= Your task =
The output should be limited to the line holding "- Anypoint Studio 6.5.0" and the lines after it through the end of the entries, each restated exactly.

Plain-text document sources

▽

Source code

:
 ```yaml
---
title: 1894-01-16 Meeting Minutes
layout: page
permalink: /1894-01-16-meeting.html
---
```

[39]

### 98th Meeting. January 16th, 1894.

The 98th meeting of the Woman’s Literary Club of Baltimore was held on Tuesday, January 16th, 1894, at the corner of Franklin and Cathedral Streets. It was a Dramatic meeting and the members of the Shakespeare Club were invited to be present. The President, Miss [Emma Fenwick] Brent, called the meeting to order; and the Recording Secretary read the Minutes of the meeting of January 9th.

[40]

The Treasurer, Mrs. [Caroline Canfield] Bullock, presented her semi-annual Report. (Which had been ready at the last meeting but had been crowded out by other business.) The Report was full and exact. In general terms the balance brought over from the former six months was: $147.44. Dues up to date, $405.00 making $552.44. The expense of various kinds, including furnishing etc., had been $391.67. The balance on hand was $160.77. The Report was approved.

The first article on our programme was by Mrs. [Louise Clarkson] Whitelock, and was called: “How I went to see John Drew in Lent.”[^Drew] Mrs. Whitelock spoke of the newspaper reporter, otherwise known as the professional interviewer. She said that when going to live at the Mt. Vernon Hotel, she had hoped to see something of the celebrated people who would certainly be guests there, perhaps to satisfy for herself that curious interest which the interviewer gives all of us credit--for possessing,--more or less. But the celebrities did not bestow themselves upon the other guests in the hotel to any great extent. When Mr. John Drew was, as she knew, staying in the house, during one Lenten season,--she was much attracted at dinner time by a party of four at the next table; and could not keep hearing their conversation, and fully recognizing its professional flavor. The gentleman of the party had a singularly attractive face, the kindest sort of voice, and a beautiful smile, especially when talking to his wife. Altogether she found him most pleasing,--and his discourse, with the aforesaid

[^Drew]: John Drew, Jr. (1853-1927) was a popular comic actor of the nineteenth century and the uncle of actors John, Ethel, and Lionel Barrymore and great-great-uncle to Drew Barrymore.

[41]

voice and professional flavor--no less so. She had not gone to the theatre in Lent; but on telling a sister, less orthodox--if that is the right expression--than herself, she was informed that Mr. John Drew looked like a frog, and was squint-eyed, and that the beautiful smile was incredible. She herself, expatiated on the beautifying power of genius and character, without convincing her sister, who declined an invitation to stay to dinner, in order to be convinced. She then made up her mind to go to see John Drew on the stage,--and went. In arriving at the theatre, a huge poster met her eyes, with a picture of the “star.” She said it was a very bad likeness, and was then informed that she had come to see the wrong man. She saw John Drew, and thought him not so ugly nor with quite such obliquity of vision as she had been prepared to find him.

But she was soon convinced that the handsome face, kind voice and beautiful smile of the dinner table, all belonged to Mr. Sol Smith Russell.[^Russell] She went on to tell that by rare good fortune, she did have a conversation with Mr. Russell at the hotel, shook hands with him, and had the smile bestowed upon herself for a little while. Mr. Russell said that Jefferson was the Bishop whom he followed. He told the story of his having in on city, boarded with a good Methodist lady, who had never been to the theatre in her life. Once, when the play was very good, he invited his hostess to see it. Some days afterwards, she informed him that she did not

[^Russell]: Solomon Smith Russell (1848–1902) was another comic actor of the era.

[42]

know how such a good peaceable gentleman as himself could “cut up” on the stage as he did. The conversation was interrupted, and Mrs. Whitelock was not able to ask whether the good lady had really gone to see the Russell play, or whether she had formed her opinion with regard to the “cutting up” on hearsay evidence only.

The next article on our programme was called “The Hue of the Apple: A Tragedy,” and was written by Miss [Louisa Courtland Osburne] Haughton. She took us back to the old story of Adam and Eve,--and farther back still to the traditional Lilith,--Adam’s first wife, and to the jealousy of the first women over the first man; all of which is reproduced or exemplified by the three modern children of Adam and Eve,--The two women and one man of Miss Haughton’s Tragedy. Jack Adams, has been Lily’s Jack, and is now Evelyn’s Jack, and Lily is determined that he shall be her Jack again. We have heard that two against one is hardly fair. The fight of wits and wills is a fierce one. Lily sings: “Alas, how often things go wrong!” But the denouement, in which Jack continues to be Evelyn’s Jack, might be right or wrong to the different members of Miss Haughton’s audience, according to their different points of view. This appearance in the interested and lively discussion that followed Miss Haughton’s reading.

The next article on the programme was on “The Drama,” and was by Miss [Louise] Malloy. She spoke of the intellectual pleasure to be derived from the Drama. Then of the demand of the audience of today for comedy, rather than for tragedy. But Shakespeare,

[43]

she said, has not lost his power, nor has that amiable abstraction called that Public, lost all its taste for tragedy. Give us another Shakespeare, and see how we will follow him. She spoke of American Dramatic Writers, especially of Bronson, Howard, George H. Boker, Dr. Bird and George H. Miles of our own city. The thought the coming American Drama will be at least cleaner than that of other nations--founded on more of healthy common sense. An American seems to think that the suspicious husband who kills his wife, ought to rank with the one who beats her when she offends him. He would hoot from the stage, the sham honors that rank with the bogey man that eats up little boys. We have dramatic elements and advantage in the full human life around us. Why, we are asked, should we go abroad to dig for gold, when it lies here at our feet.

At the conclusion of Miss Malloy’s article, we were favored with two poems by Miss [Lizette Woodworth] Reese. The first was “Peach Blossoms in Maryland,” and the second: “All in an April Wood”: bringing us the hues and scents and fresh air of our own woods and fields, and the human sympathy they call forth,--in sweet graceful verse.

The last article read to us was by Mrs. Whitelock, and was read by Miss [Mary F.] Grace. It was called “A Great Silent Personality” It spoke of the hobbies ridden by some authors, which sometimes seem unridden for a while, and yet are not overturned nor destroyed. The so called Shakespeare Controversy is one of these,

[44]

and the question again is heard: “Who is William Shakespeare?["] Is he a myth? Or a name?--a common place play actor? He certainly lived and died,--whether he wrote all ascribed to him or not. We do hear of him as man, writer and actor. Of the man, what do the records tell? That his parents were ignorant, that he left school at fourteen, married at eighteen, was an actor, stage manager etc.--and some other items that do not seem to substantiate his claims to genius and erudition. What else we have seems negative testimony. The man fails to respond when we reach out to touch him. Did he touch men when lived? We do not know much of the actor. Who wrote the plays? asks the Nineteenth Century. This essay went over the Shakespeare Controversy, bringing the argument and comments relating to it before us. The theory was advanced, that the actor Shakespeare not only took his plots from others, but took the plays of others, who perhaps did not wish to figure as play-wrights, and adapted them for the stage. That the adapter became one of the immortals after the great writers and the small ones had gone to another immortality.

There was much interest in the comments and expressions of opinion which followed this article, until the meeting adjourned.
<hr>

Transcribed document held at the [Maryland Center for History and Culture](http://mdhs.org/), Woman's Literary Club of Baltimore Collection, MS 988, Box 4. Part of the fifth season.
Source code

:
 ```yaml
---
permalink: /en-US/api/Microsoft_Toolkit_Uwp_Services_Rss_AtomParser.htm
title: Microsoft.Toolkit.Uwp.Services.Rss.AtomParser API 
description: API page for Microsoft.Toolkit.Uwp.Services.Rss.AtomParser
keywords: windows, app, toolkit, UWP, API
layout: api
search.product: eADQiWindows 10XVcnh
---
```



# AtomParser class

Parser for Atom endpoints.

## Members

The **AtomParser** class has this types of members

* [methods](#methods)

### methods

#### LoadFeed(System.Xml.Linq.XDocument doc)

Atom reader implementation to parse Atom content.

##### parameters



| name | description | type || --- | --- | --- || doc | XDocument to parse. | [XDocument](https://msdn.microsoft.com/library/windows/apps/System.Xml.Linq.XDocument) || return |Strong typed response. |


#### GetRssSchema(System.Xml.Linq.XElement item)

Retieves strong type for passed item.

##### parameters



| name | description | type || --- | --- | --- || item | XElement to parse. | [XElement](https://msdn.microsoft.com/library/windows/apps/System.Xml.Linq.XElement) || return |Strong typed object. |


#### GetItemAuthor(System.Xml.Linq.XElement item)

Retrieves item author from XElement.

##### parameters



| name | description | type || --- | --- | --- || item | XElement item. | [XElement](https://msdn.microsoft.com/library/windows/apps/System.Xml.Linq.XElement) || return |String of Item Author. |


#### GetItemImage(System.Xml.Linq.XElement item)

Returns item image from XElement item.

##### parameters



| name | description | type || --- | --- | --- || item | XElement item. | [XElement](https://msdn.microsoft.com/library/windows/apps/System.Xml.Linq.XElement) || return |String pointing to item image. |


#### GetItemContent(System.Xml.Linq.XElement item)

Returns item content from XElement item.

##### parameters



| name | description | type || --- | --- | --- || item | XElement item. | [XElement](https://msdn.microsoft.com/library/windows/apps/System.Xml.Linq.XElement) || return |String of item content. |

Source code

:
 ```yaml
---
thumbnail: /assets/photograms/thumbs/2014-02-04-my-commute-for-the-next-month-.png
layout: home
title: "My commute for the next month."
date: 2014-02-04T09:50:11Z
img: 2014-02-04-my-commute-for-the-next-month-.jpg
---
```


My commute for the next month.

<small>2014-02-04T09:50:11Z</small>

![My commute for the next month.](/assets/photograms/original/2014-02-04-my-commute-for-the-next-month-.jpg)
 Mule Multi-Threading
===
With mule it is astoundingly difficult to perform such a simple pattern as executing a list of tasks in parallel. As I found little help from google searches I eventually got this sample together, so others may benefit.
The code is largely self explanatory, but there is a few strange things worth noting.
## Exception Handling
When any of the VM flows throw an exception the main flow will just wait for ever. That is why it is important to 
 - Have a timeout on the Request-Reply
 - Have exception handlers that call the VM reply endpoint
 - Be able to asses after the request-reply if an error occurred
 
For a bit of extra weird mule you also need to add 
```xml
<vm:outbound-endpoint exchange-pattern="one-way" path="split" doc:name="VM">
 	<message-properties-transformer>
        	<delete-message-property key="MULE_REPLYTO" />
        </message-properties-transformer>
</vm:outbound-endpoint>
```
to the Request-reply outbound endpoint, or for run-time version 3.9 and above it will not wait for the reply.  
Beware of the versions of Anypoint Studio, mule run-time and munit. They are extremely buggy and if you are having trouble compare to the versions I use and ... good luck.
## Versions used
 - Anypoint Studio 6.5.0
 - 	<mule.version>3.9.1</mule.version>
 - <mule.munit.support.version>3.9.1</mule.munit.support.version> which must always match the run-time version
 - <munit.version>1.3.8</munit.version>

△

= Solution to this task =
 - Anypoint Studio 6.5.0
 - 	<mule.version>3.9.1</mule.version>
 - <mule.munit.support.version>3.9.1</mule.munit.support.version> which must always match the run-time version
 - <munit.version>1.3.8</munit.version>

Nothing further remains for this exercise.